The request for authorisation was received in December, and now South Africa’s Department of Agriculture Forestry and Fisheries (DAFF) has approved the acquisition of Viking Fishing fishing rights by the Sea Harvest Group for an amount reported to be in excess of 130 million Rand (€8.75 million).
The agreement had already been reached between the two companies, but needed to be cleared by DAFF to allow the 34 separate Viking Fishing rights across nine fishing sectors to be transferred.
The Sea Harvest Corporation consortium includes SeaVuna Fishing Company (Pty) Ltd, Nalitha Investments (Pty) Ltd and the South African Fishing Empowerment Corporation (Pty) Ltd. The latter two companies are new entrants to the fishing industry that are wholly black-owned.

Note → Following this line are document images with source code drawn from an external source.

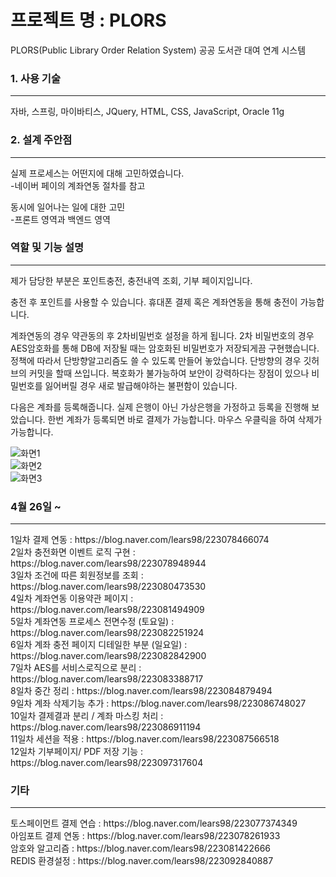 # 프로젝트 명 : PLORS
PLORS(Public Library Order Relation System)
공공 도서관 대여 연계 시스템

### 1. 사용 기술
<hr/>
자바, 스프링, 마이바티스, JQuery, HTML, CSS, JavaScript, Oracle 11g

### 2. 설계 주안점
<hr/>
<p>
실제 프로세스는 어떤지에 대해 고민하였습니다.<br>
  -네이버 페이의 계좌연동 절차를 참고

동시에 일어나는 일에 대한 고민<br>
  -프론트 영역과 백엔드 영역
</p>

### 역할 및 기능 설명
<hr/>
<p>
제가 담당한 부분은 포인트충전, 충전내역 조회, 기부 페이지입니다.

충전 후 포인트를 사용할 수 있습니다.
휴대폰 결제 혹은 계좌연동을 통해 충전이 가능합니다.

계좌연동의 경우
약관동의 후 2차비밀번호 설정을 하게 됩니다.
2차 비밀번호의 경우 AES암호화를 통해 DB에 저장될 때는 암호화된 비밀번호가 저장되게끔 구현했습니다.
정책에 따라서 단방향알고리즘도 쓸 수 있도록 만들어 놓았습니다.
단방향의 경우 깃허브의 커밋을 할때 쓰입니다. 복호화가 불가능하여 
보안이 강력하다는 장점이 있으나 비밀번호를 잃어버릴 경우 새로 발급해야하는
불편함이 있습니다.

다음은 계좌를 등록해줍니다.
실제 은행이 아닌 가상은행을 가정하고 등록을 진행해 보았습니다.
한번 계좌가 등록되면 바로 결제가 가능합니다.
마우스 우클릭을 하여 삭제가 가능합니다.
  

</p>

![화면1](https://user-images.githubusercontent.com/96603612/237048835-f3b64f3a-401f-4a40-a070-2d173654d158.png)
<br>
![화면2](https://user-images.githubusercontent.com/96603612/237048848-bbce5aaa-00eb-4655-85a6-3a3a41d5f135.png)
<br>
![화면3](https://user-images.githubusercontent.com/96603612/237048856-0052f671-71f7-4f12-9eb7-a2e0834f39cd.png)

### 4월 26일 ~ 
<hr/>
1일차 결제 연동 : https://blog.naver.com/lears98/223078466074<br>
2일차 충전화면 이벤트 로직 구현 : https://blog.naver.com/lears98/223078948944<br>
3일차 조건에 따른 회원정보를 조회 : https://blog.naver.com/lears98/223080473530<br>
4일차 계좌연동 이용약관 페이지 : https://blog.naver.com/lears98/223081494909<br>
5일차 계좌연동 프로세스 전면수정 (토요일)  : https://blog.naver.com/lears98/223082251924<br>
6일차 계좌 충전 페이지 디테일한 부분 (일요일) : https://blog.naver.com/lears98/223082842900 <br>
7일차 AES를 서비스로직으로 분리 : https://blog.naver.com/lears98/223083388717<br>
8일차 중간 정리 : https://blog.naver.com/lears98/223084879494<br>
9일차 계좌 삭제기능 추가 : https://blog.naver.com/lears98/223086748027<br>
10일차 결제결과 분리 / 계좌 마스킹 처리 : https://blog.naver.com/lears98/223086911194<br>
11일차 세션을 적용 : https://blog.naver.com/lears98/223087566518<br>
12일차 기부페이지/ PDF 저장 기능 : https://blog.naver.com/lears98/223097317604<br>





### 기타
<hr/>
토스페이먼트 결제 연습 : https://blog.naver.com/lears98/223077374349<br>
아임포트 결제 연동 : https://blog.naver.com/lears98/223078261933<br>
암호와 알고리즘 : https://blog.naver.com/lears98/223081422666<br>
REDIS 환경설정 : https://blog.naver.com/lears98/223092840887<br>

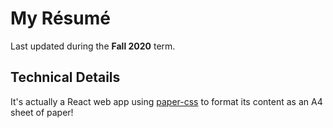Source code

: # My Résumé

Last updated during the **Fall 2020** term.

## Technical Details

It's actually a React web app using [paper-css](https://github.com/cognitom/paper-css) to format its content as an A4 sheet of paper!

Although the entities are per se new entrants, their directors and shareholders have commercial and executive-level experience in the South African fishing industry and the fast moving consumer goods sector.
‘The transaction will not only bolster black economic empowerment in South Africa’s leading and most valuable commercial fisheries such as hake deep-sea trawl, horse mackerel, hake inshore trawl, small pelagic (pilchards and anchovies) and KZN prawn trawl, but it confirms an investor confidence in the manner in which our commercial fisheries are being managed, including the legally sustainable allocation of long term fishing rights,’DAFF stated.
‘The decision to authorise the transaction involved the consideration of a number of complex legal, economic and social issues including the reduction of the number of right holders in certain fishery sectors and the increase of quota to consortium members in the hake deep- sea trawl and horse mackerel fishery sectors.’
According to DAFF, the decision sought to equitably balance various objectives, given that our hake, pilchard and horse mackerel fishing quotas remain under biological pressure and the need to consolidate the number of right holders (albeit recognising the statutory need to transform the fisheries and introduce new entrants) coupled with the international trade, supply and demand issues that affect these fisheries and the imperative to give effect to the Chapter 6 provisions of the National Development Plan, all the while ensuring that small right holders in these fisheries remain available to access vessels, processors and markets.
The decision to authorise the transfer of the 34 fishing rights is subject to a number of technical fishery specific and certain general conditions including that, all employees currently employed by the Viking Group of Companies shall be transferred to the applicable purchasers on the same terms and conditions regulating their current employment, fishing vessel effort and processing factory output is to remain unchanged relative to TAC and allocated rights to ensure that small right holders in the respective fisheries remain able to competitively negotiate access to these.
A further requirement is that at least 5% of the purchasing consortium’s horse mackerel quota shall be caught on vessels other than the Desert Diamond (the only dedicated midwater trawler in SA and owned by the Oceana Group) and that progressively this amount shall be increased to 11.11% of the horse mackerel TAC within 10 years of the approval of the transaction; and the purchasing consortium shall also progressively process at least 5% of the total horse mackerel TAC on-land with the objective of creating further employment in South African fishing processing factories.